■ **WORK TASK**
The following data has a line with "參數中 () 的尾端星號是選擇性的。</span><span" and a line with "參數中包含尾端的星號 () ，命令就會". Write out exactly those lines and all the lines between them.
DATA UNDER STUDY: Begin
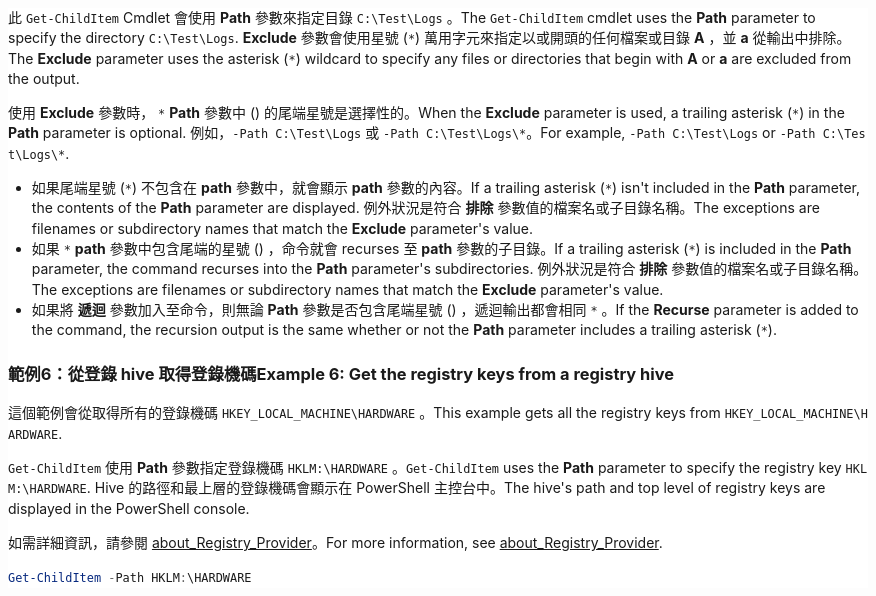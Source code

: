 <span data-ttu-id="757c4-159">此 `Get-ChildItem` Cmdlet 會使用 **Path** 參數來指定目錄 `C:\Test\Logs` 。</span><span class="sxs-lookup"><span data-stu-id="757c4-159">The `Get-ChildItem` cmdlet uses the **Path** parameter to specify the directory `C:\Test\Logs`.</span></span>
<span data-ttu-id="757c4-160">**Exclude** 參數會使用星號 (`*`) 萬用字元來指定以或開頭的任何檔案或目錄 **A** ，並 **a** 從輸出中排除。</span><span class="sxs-lookup"><span data-stu-id="757c4-160">The **Exclude** parameter uses the asterisk (`*`) wildcard to specify any files or directories that begin with **A** or **a** are excluded from the output.</span></span>

<span data-ttu-id="757c4-161">使用 **Exclude** 參數時， `*` **Path** 參數中 () 的尾端星號是選擇性的。</span><span class="sxs-lookup"><span data-stu-id="757c4-161">When the **Exclude** parameter is used, a trailing asterisk (`*`) in the **Path** parameter is optional.</span></span> <span data-ttu-id="757c4-162">例如，`-Path C:\Test\Logs` 或 `-Path C:\Test\Logs\*`。</span><span class="sxs-lookup"><span data-stu-id="757c4-162">For example, `-Path C:\Test\Logs` or `-Path C:\Test\Logs\*`.</span></span>

- <span data-ttu-id="757c4-163">如果尾端星號 (`*`) 不包含在 **path** 參數中，就會顯示 **path** 參數的內容。</span><span class="sxs-lookup"><span data-stu-id="757c4-163">If a trailing asterisk (`*`) isn't included in the **Path** parameter, the contents of the **Path** parameter are displayed.</span></span> <span data-ttu-id="757c4-164">例外狀況是符合 **排除** 參數值的檔案名或子目錄名稱。</span><span class="sxs-lookup"><span data-stu-id="757c4-164">The exceptions are filenames or subdirectory names that match the **Exclude** parameter's value.</span></span>
- <span data-ttu-id="757c4-165">如果 `*` **path** 參數中包含尾端的星號 () ，命令就會 recurses 至 **path** 參數的子目錄。</span><span class="sxs-lookup"><span data-stu-id="757c4-165">If a trailing asterisk (`*`) is included in the **Path** parameter, the command recurses into the **Path** parameter's subdirectories.</span></span> <span data-ttu-id="757c4-166">例外狀況是符合 **排除** 參數值的檔案名或子目錄名稱。</span><span class="sxs-lookup"><span data-stu-id="757c4-166">The exceptions are filenames or subdirectory names that match the **Exclude** parameter's value.</span></span>
- <span data-ttu-id="757c4-167">如果將 **遞迴** 參數加入至命令，則無論 **Path** 參數是否包含尾端星號 () ，遞迴輸出都會相同 `*` 。</span><span class="sxs-lookup"><span data-stu-id="757c4-167">If the **Recurse** parameter is added to the command, the recursion output is the same whether or not the **Path** parameter includes a trailing asterisk (`*`).</span></span>

### <span data-ttu-id="757c4-168">範例6：從登錄 hive 取得登錄機碼</span><span class="sxs-lookup"><span data-stu-id="757c4-168">Example 6: Get the registry keys from a registry hive</span></span>

<span data-ttu-id="757c4-169">這個範例會從取得所有的登錄機碼 `HKEY_LOCAL_MACHINE\HARDWARE` 。</span><span class="sxs-lookup"><span data-stu-id="757c4-169">This example gets all the registry keys from `HKEY_LOCAL_MACHINE\HARDWARE`.</span></span>

<span data-ttu-id="757c4-170">`Get-ChildItem` 使用 **Path** 參數指定登錄機碼 `HKLM:\HARDWARE` 。</span><span class="sxs-lookup"><span data-stu-id="757c4-170">`Get-ChildItem` uses the **Path** parameter to specify the registry key `HKLM:\HARDWARE`.</span></span> <span data-ttu-id="757c4-171">Hive 的路徑和最上層的登錄機碼會顯示在 PowerShell 主控台中。</span><span class="sxs-lookup"><span data-stu-id="757c4-171">The hive's path and top level of registry keys are displayed in the PowerShell console.</span></span>

<span data-ttu-id="757c4-172">如需詳細資訊，請參閱 [about_Registry_Provider](../Microsoft.PowerShell.Core/About/about_Registry_Provider.md)。</span><span class="sxs-lookup"><span data-stu-id="757c4-172">For more information, see [about_Registry_Provider](../Microsoft.PowerShell.Core/About/about_Registry_Provider.md).</span></span>

```powershell
Get-ChildItem -Path HKLM:\HARDWARE
```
DATA UNDER STUDY: End
■ **RESPONSE BELOW**
<span data-ttu-id="757c4-161">使用 **Exclude** 參數時， `*` **Path** 參數中 () 的尾端星號是選擇性的。</span><span class="sxs-lookup"><span data-stu-id="757c4-161">When the **Exclude** parameter is used, a trailing asterisk (`*`) in the **Path** parameter is optional.</span></span> <span data-ttu-id="757c4-162">例如，`-Path C:\Test\Logs` 或 `-Path C:\Test\Logs\*`。</span><span class="sxs-lookup"><span data-stu-id="757c4-162">For example, `-Path C:\Test\Logs` or `-Path C:\Test\Logs\*`.</span></span>

- <span data-ttu-id="757c4-163">如果尾端星號 (`*`) 不包含在 **path** 參數中，就會顯示 **path** 參數的內容。</span><span class="sxs-lookup"><span data-stu-id="757c4-163">If a trailing asterisk (`*`) isn't included in the **Path** parameter, the contents of the **Path** parameter are displayed.</span></span> <span data-ttu-id="757c4-164">例外狀況是符合 **排除** 參數值的檔案名或子目錄名稱。</span><span class="sxs-lookup"><span data-stu-id="757c4-164">The exceptions are filenames or subdirectory names that match the **Exclude** parameter's value.</span></span>
- <span data-ttu-id="757c4-165">如果 `*` **path** 參數中包含尾端的星號 () ，命令就會 recurses 至 **path** 參數的子目錄。</span><span class="sxs-lookup"><span data-stu-id="757c4-165">If a trailing asterisk (`*`) is included in the **Path** parameter, the command recurses into the **Path** parameter's subdirectories.</span></span> <span data-ttu-id="757c4-166">例外狀況是符合 **排除** 參數值的檔案名或子目錄名稱。</span><span class="sxs-lookup"><span data-stu-id="757c4-166">The exceptions are filenames or subdirectory names that match the **Exclude** parameter's value.</span></span>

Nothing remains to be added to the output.